Re: NSNumberFormatter Strangeness
Re: NSNumberFormatter Strangeness
- Subject: Re: NSNumberFormatter Strangeness
- From: Jean-Daniel Dupas <email@hidden>
- Date: Fri, 25 Nov 2011 00:20:30 +0100
Le 24 nov. 2011 à 23:46, Conrad Shultz a écrit :
> On 11/24/11 2:27 PM, Jean-Daniel Dupas wrote:
>> Just a question. Why do you need a max frag digit greater than a couple of tens ?
>
> I'm writing a custom formatter that will be used in the context of a
> scientific application and which will take as input a potentially very
> precise decimal. The formatter will do a number of manipulations but in
> general I don't want to lose precision.
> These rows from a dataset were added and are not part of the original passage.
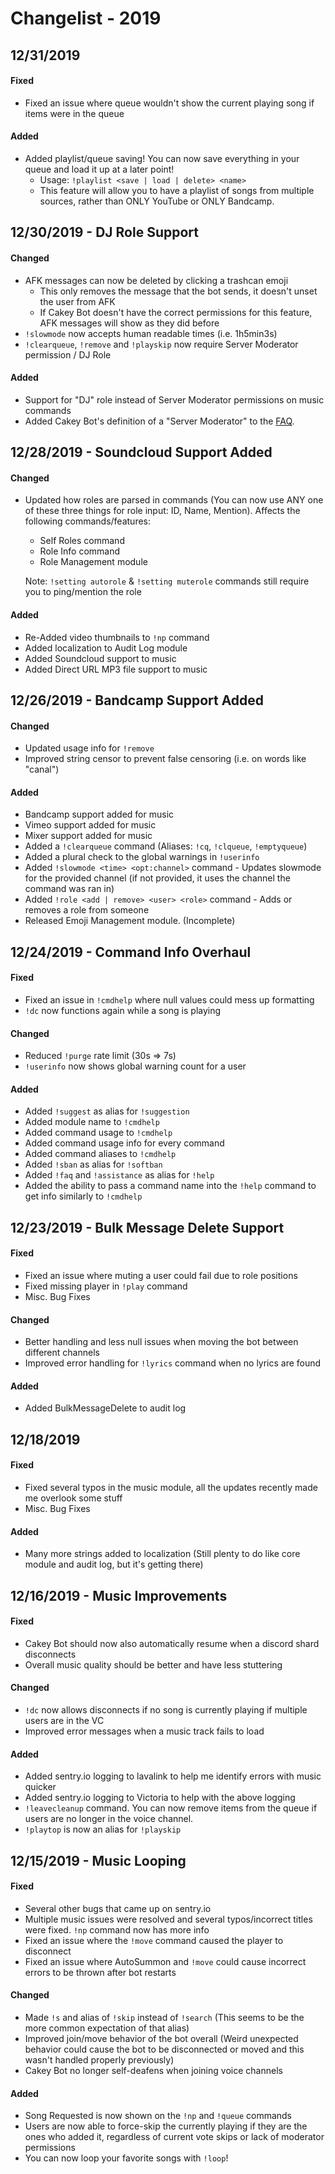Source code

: # Changelist - 2019

## 12/31/2019

#### Fixed

* Fixed an issue where queue wouldn't show the current playing song if items were in the queue

#### Added

* Added playlist/queue saving! You can now save everything in your queue and load it up at a later point!
  *  Usage: `!playlist <save | load | delete> <name>`
  * This feature will allow you to have a playlist of songs from multiple sources, rather than ONLY YouTube or ONLY Bandcamp.

## 12/30/2019 - DJ Role Support

#### Changed

* AFK messages can now be deleted by clicking a trashcan emoji
  * This only removes the message that the bot sends, it doesn't unset the user from AFK
  * If Cakey Bot doesn't have the correct permissions for this feature, AFK messages will show as they did before
* `!slowmode` now accepts human readable times \(i.e. 1h5min3s\)
* `!clearqueue`, `!remove` and `!playskip` now require Server Moderator permission / DJ Role

#### Added

* Support for "DJ" role instead of Server Moderator permissions on music commands
* Added Cakey Bot's definition of a "Server Moderator" to the [FAQ](../setup/faq.md#what-is-considered-a-server-moderator).

## 12/28/2019 - Soundcloud Support Added

#### Changed

* Updated how roles are parsed in commands \(You can now use ANY one of these three things for role input: ID, Name, Mention\). Affects the following commands/features:

  * Self Roles command
  * Role Info command
  * Role Management module

  Note:  `!setting autorole` & `!setting muterole` commands still require you to ping/mention the role

#### **Added**

* Re-Added video thumbnails to `!np` command
* Added localization to Audit Log module
* Added Soundcloud support to music
* Added Direct URL MP3 file support to music

## 12/26/2019 - Bandcamp Support Added

#### Changed

* Updated usage info for `!remove`
* Improved string censor to prevent false censoring \(i.e. on words like "canal"\)

#### Added

* Bandcamp support added for music
* Vimeo support added for music
* Mixer support added for music
* Added a `!clearqueue` command \(Aliases: `!cq`, `!clqueue`, `!emptyqueue`\)
* Added a plural check to the global warnings in `!userinfo`
* Added `!slowmode <time> <opt:channel>` command - Updates slowmode for the provided channel \(if not provided, it uses the channel the command was ran in\)
* Added `!role <add | remove> <user> <role>` command - Adds or removes a role from someone
* Released Emoji Management module. \(Incomplete\)

## 12/24/2019 - Command Info Overhaul

#### Fixed

*  Fixed an issue in `!cmdhelp` where null values could mess up formatting
* `!dc` now functions again while a song is playing

#### Changed

*  Reduced `!purge` rate limit \(30s =&gt; 7s\)
* `!userinfo` now shows global warning count for a user

#### Added

* Added `!suggest` as alias for `!suggestion`
* Added module name to `!cmdhelp`
* Added command usage to `!cmdhelp`
* Added command usage info for every command
* Added command aliases to `!cmdhelp`
* Added `!sban` as alias for `!softban`
* Added `!faq` and `!assistance` as alias for `!help`
* Added the ability to pass a command name into the `!help` command to get info similarly to `!cmdhelp`

## 12/23/2019 - Bulk Message Delete Support

#### Fixed

* Fixed an issue where muting a user could fail due to role positions
* Fixed missing player in `!play` command
* Misc. Bug Fixes

#### Changed

* Better handling and less null issues when moving the bot between different channels
*  Improved error handling for `!lyrics` command when no lyrics are found

#### Added

* Added BulkMessageDelete to audit log

## 12/18/2019

#### Fixed

* Fixed several typos in the music module, all the updates recently made me overlook some stuff
* Misc. Bug Fixes

#### Added

* Many more strings added to localization \(Still plenty to do like core module and audit log, but it's getting there\)

## 12/16/2019 - Music Improvements

#### Fixed

* Cakey Bot should now also automatically resume when a discord shard disconnects
* Overall music quality should be better and have less stuttering

#### Changed

* `!dc` now allows disconnects if no song is currently playing if multiple users are in the VC
* Improved error messages when a music track fails to load

#### Added

* Added sentry.io logging to lavalink to help me identify errors with music quicker
* Added sentry.io logging to Victoria to help with the above logging
* `!leavecleanup` command. You can now remove items from the queue if users are no longer in the voice channel.
* `!playtop` is now an alias for `!playskip`

## 12/15/2019 - Music Looping

#### Fixed

* Several other bugs that came up on sentry.io
* Multiple music issues were resolved and several typos/incorrect titles were fixed. `!np` command now has more info
* Fixed an issue where the `!move` command caused the player to disconnect
* Fixed an issue where AutoSummon and `!move` could cause incorrect errors to be thrown after bot restarts

#### Changed

* Made `!s` and alias of `!skip` instead of `!search` \(This seems to be the more common expectation of that alias\)
* Improved join/move behavior of the bot overall \(Weird unexpected behavior could cause the bot to be disconnected or moved and this wasn't handled properly previously\)
* Cakey Bot no longer self-deafens when joining voice channels

#### Added

* Song Requested is now shown on the `!np` and `!queue` commands
* Users are now able to force-skip the currently playing if they are the ones who added it, regardless of current vote skips or lack of moderator permissions
* You can now loop your favorite songs with `!loop`!

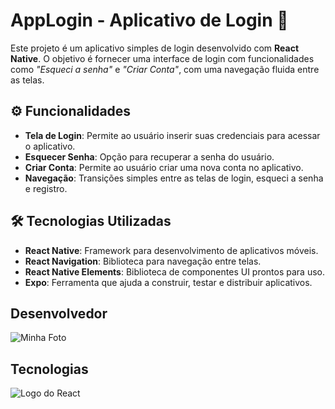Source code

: # AppLogin - Aplicativo de Login 🔐

Este projeto é um aplicativo simples de login desenvolvido com **React Native**. O objetivo é fornecer uma interface de login com funcionalidades como *"Esqueci a senha"* e *"Criar Conta"*, com uma navegação fluida entre as telas.

## ⚙️ Funcionalidades

- **Tela de Login**: Permite ao usuário inserir suas credenciais para acessar o aplicativo.
- **Esquecer Senha**: Opção para recuperar a senha do usuário.
- **Criar Conta**: Permite ao usuário criar uma nova conta no aplicativo.
- **Navegação**: Transições simples entre as telas de login, esqueci a senha e registro.

## 🛠️ Tecnologias Utilizadas

- **React Native**: Framework para desenvolvimento de aplicativos móveis.
- **React Navigation**: Biblioteca para navegação entre telas.
- **React Native Elements**: Biblioteca de componentes UI prontos para uso.
- **Expo**: Ferramenta que ajuda a construir, testar e distribuir aplicativos.

## Desenvolvedor

![Minha Foto](https://avatars.githubusercontent.com/u/12345678?v=4)

## Tecnologias

![Logo do React](https://upload.wikimedia.org/wikipedia/commons/a/a7/React-icon.svg)
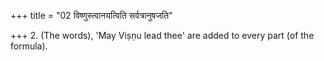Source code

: +++
title = "02 विष्णुस्त्वानयत्विति सर्वत्रानुषजति"

+++
2. (The words), 'May Viṣṇu lead thee' are added to every part (of the formula).
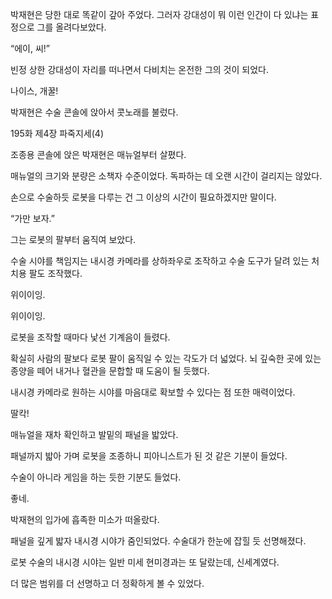 박재현은 당한 대로 똑같이 갚아 주었다. 그러자 강대성이 뭐 이런 인간이 다 있냐는 표정으로 그를 올려다보았다.

“에이, 씨!”

빈정 상한 강대성이 자리를 떠나면서 다비치는 온전한 그의 것이 되었다.

나이스, 개꿀!

박재현은 수술 콘솔에 앉아서 콧노래를 불렀다.

195화 제4장 파죽지세(4)

조종용 콘솔에 앉은 박재현은 매뉴얼부터 살폈다.

매뉴얼의 크기와 분량은 소책자 수준이었다. 독파하는 데 오랜 시간이 걸리지는 않았다.

손으로 수술하듯 로봇을 다루는 건 그 이상의 시간이 필요하겠지만 말이다.

“가만 보자.”

그는 로봇의 팔부터 움직여 보았다.

수술 시야를 책임지는 내시경 카메라를 상하좌우로 조작하고 수술 도구가 달려 있는 처치용 팔도 조작했다.

위이이잉.

위이이잉.

로봇을 조작할 때마다 낯선 기계음이 들렸다.

확실히 사람의 팔보다 로봇 팔이 움직일 수 있는 각도가 더 넓었다. 뇌 깊숙한 곳에 있는 종양을 떼어 내거나 혈관을 문합할 때 도움이 될 듯했다.

내시경 카메라로 원하는 시야를 마음대로 확보할 수 있다는 점 또한 매력이었다.

딸칵!

매뉴얼을 재차 확인하고 발밑의 패널을 밟았다.

패널까지 밟아 가며 로봇을 조종하니 피아니스트가 된 것 같은 기분이 들었다.

수술이 아니라 게임을 하는 듯한 기분도 들었다.

좋네.

박재현의 입가에 흡족한 미소가 떠올랐다.

패널을 깊게 밟자 내시경 시야가 줌인되었다. 수술대가 한눈에 잡힐 듯 선명해졌다.

로봇 수술의 내시경 시야는 일반 미세 현미경과는 또 달랐는데, 신세계였다.

더 많은 범위를 더 선명하고 더 정확하게 볼 수 있었다.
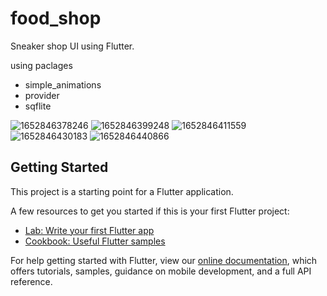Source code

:# food_shop

Sneaker shop UI using Flutter.

using paclages
- simple_animations
- provider
- sqflite

![1652846378246](https://user-images.githubusercontent.com/66944039/168954721-cd8908d9-6917-41af-a06e-75c7683186aa.jpg) ![1652846399248](https://user-images.githubusercontent.com/66944039/168954734-26bcbdc3-0572-4427-9f9c-3563cc2374cc.jpg) ![1652846411559](https://user-images.githubusercontent.com/66944039/168954739-a03d2828-7027-4f7e-8fe7-83ea261dbfac.jpg) ![1652846430183](https://user-images.githubusercontent.com/66944039/168954747-4f73b289-4078-472f-a365-bd35bf621176.jpg)
![1652846440866](https://user-images.githubusercontent.com/66944039/168954749-7b1386fa-0d89-4ca6-9c49-f61296cb2b94.jpg)


## Getting Started

This project is a starting point for a Flutter application.

A few resources to get you started if this is your first Flutter project:

- [Lab: Write your first Flutter app](https://flutter.dev/docs/get-started/codelab)
- [Cookbook: Useful Flutter samples](https://flutter.dev/docs/cookbook)

For help getting started with Flutter, view our
[online documentation](https://flutter.dev/docs), which offers tutorials,
samples, guidance on mobile development, and a full API reference.
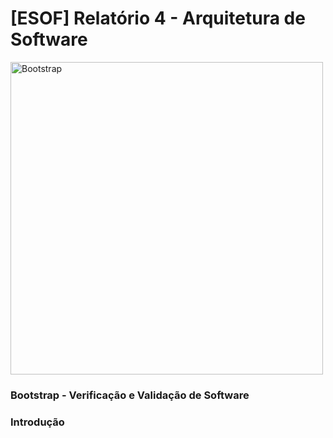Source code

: [ESOF] Relatório 4 - Arquitetura de Software
===================

<img src="res/logo.png" width="500 px" alt="Bootstrap"/>

### Bootstrap - Verificação e Validação de Software

### <a name="introducao"></a>Introdução
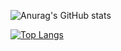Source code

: ![Anurag's GitHub stats](https://github-readme-stats.vercel.app/api?username=brandonszeto&count_private=true&show_icons=true&theme_gruvbox)

[![Top Langs](https://github-readme-stats.vercel.app/api/top-langs/?username=brandonszeto)](https://github.com/anuraghazra/github-readme-stats)

<!--
**brandonszeto/brandonszeto** is a ✨ _special_ ✨ repository because its `README.md` (this file) appears on your GitHub profile.

Here are some ideas to get you started:

- 🔭 I’m currently working on ...
- 🌱 I’m currently learning ...
- 👯 I’m looking to collaborate on ...
- 🤔 I’m looking for help with ...
- 💬 Ask me about ...
- 📫 How to reach me: ...
- 😄 Pronouns: ...
- ⚡ Fun fact: ...
-->
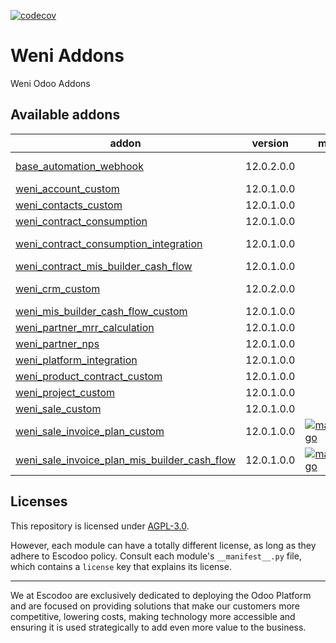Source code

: <!-- [![Runbot Status](https://runbot.odoo-community.org/runbot/badge/flat//12.0.svg)](https://runbot.odoo-community.org/runbot/repo/github-com-oca-weni-addons-) -->
<!-- [![Build Status](https://travis-ci.com/Escodoo/weni-addons.svg?branch=12.0)](https://travis-ci.com/Escodoo/weni-addons) -->
[![codecov](https://codecov.io/gh/Escodoo/weni-addons/branch/12.0/graph/badge.svg)](https://codecov.io/gh/Escodoo/weni-addons)
<!-- [![Translation Status](https://translation.odoo-community.org/widgets/weni-addons-14-0/-/svg-badge.svg)](https://translation.odoo-community.org/engage/weni-addons-14-0/?utm_source=widget) -->

<!-- /!\ do not modify above this line -->

# Weni Addons

Weni Odoo Addons

<!-- /!\ do not modify below this line -->

<!-- prettier-ignore-start -->

[//]: # (addons)

Available addons
----------------
addon | version | maintainers | summary
--- | --- | --- | ---
[base_automation_webhook](base_automation_webhook/) | 12.0.2.0.0 |  | Send webhook on Odoo events: when record is created/updated/deleted
[weni_account_custom](weni_account_custom/) | 12.0.1.0.0 |  | WENI Account Custom
[weni_contacts_custom](weni_contacts_custom/) | 12.0.1.0.0 |  | WENI Contacts Custom
[weni_contract_consumption](weni_contract_consumption/) | 12.0.1.0.0 |  | Weni Contract Custom
[weni_contract_consumption_integration](weni_contract_consumption_integration/) | 12.0.1.0.0 |  | Weni Contract Consumption Integration
[weni_contract_mis_builder_cash_flow](weni_contract_mis_builder_cash_flow/) | 12.0.1.0.0 |  | Weni Contract Mis Builder Cash Flow
[weni_crm_custom](weni_crm_custom/) | 12.0.2.0.0 |  | Customizações do Modulo CRM - Weni
[weni_mis_builder_cash_flow_custom](weni_mis_builder_cash_flow_custom/) | 12.0.1.0.0 |  | Weni Mis Builder Cash Flow Custom
[weni_partner_mrr_calculation](weni_partner_mrr_calculation/) | 12.0.1.0.0 |  | WENI Partner MRR Calculation
[weni_partner_nps](weni_partner_nps/) | 12.0.1.0.0 |  | WENI Partner NPS
[weni_platform_integration](weni_platform_integration/) | 12.0.1.0.0 |  | Weni Platform Integration
[weni_product_contract_custom](weni_product_contract_custom/) | 12.0.1.0.0 |  | Weni Product Contract Custom
[weni_project_custom](weni_project_custom/) | 12.0.1.0.0 |  | Weni Project Custom
[weni_sale_custom](weni_sale_custom/) | 12.0.1.0.0 |  | WENI Sale Custom
[weni_sale_invoice_plan_custom](weni_sale_invoice_plan_custom/) | 12.0.1.0.0 | [![marcelsavegnago](https://github.com/marcelsavegnago.png?size=30px)](https://github.com/marcelsavegnago) | WENI - Module customization OCA/sale_workflow/sale_invoice_plan
[weni_sale_invoice_plan_mis_builder_cash_flow](weni_sale_invoice_plan_mis_builder_cash_flow/) | 12.0.1.0.0 | [![marcelsavegnago](https://github.com/marcelsavegnago.png?size=30px)](https://github.com/marcelsavegnago) | Weni Sale Invoice Plan Mis Builder Cash Flow

[//]: # (end addons)

<!-- prettier-ignore-end -->

## Licenses

This repository is licensed under [AGPL-3.0](LICENSE).

However, each module can have a totally different license, as long as they adhere to Escodoo
policy. Consult each module's `__manifest__.py` file, which contains a `license` key
that explains its license.

----

We at Escodoo are exclusively dedicated to deploying the Odoo Platform and are
focused on providing solutions that make our customers more competitive, lowering
costs, making technology more accessible and ensuring it is used strategically to
add even more value to the business.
A formatter is used to convert an internal number representation (integer, floating point, fixed point) into a string.
Is has nothing to do with the precision of the represented value.
If you use double to do your math, you will get as much precision as double provide, whatever the formatter you use.
>
> In practice, of course, merely using NSDecimal greatly reduces the
> available precision, so my question is not of the "I need this to work"
> category but rather of the "should I file a bug on this in case someone
> else encounters this behavior and really does need this to work" category.
If you managed to prove that such case may exist, why not, but I really don't see how having more than hundred of digits can be useful as there is no internal representation able to represent a decimal with such precision.
> (At the very least, I feel that the documentation should note if there
> are restrictions on input beyond what is dictated by data type.)